Стужа - Василь Быков
Шрифт:
Интервал:
Они приехали в Липовку перед вечером. Собирать мужиков, наверно, было еще рано, и Егор поехал в дальний конец села к матери. Все думал: дома ли мама, где Нина? С этой мыслью вошел в свой двор, несколько удивившись, что с обычного места исчезли ворота, а на дровосеке лежало всего три сырых палки. Значит, скверные дела и с дровами, подумал он. Дверь сараюшки, где когда-то у них стояли свиньи, была растворена настежь, значит, нет и свиней.
Впереди прокурора он молча вошел в избу, невольно заметив, что потолок ее стал еще ниже. Все искал взглядом мать, как откуда-то из-за печи послышался ее голос – слабый, болезненный голос, отдавшийся в нем внезапной тревогой.
Предчувствие его не обмануло – мать хворала. Не сразу, погодя, вышла к сыну, закутанная в какие-то тряпки, заплакала. Он тоже готов был заплакать, но присутствие постороннего человека сдерживало. Уполномоченный Городилов, кажется, тронутый этой встречей, нерешительно стоял посреди избы, не зная, куда приткнуться. Егор спросил о Нине, и тогда оказалось, что мать живет в одиночестве. Нина уехала на шахты, потому что здесь жить стало невозможно – есть нечего, надеть тоже. «А как же ты?» – вырвалось у Егора. «Что ж, сынок, мне уже подходит конец, хотя бы вам было лучше, чтоб уже вы, молодые, жили. А мне пора следом за батькой, к нему, в песочек...»
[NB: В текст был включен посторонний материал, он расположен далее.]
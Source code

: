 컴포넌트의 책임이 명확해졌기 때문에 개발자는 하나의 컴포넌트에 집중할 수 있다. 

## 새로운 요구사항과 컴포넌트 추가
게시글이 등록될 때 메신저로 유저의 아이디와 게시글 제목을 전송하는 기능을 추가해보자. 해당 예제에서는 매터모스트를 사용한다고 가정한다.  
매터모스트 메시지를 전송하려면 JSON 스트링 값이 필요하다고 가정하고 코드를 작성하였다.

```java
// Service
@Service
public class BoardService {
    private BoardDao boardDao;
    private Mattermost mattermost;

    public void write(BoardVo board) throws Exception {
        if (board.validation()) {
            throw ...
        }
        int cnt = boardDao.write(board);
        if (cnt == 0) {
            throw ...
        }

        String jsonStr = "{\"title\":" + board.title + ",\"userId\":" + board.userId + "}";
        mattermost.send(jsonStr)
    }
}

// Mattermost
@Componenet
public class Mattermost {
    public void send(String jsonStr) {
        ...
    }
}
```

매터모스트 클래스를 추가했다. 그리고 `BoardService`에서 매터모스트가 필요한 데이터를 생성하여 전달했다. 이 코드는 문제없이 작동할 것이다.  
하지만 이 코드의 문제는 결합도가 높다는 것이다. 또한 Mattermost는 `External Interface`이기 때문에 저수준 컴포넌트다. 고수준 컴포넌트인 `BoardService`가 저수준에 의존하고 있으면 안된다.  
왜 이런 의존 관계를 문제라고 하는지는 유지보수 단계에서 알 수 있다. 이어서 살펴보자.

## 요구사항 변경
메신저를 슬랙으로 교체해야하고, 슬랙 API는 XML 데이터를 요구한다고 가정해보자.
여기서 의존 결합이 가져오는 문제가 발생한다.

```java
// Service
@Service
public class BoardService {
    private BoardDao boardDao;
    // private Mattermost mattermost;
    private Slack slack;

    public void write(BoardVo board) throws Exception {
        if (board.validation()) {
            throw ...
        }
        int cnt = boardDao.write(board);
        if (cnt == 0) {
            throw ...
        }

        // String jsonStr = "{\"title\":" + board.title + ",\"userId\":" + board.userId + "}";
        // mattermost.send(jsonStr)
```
Со стонами и охами мать принялась ладить угощение, но что-то у нее не ладилось. Хлеба не было вовсе, она положила на стол две засохшие лепешки-травники, принесла откуда-то пожелтевший кусок сала и с детства знакомый Егору почерневший нож с расколотым черенком. Пошла куда-то со двора – одалживать яиц на яичницу: своих кур уже не было. С убитым видом Егор ходил сюда-туда по избе, слушая, как прокурор Городилов приговаривает: «Да-а-а, да-а-а, дела...» – «Вот так!» – сказал Егор, стараясь, однако, не обнаружить перед ним своих истинных чувств. Но уполномоченного, видно, занимало несколько другое, и он спрашивал: «Кого же мы подпишем? Или это только у вас так? Наверно, ваша деревня – исключение? Как вы считаете?» – «Исключение! – в сердцах бросил Егор и с желчью добавил: – И район исключение! И вся Беларусь исключение!» Сказал и испугался, и увидел в глазах прокурора такой же испуг. Оба, затаив в себе страх, умолкли. Егор растерянно смотрел в засиженное мухами окно. «Что же это делается, что же это делается?» – не мог отвязаться он от докучливой мысли, ответа на которую не было.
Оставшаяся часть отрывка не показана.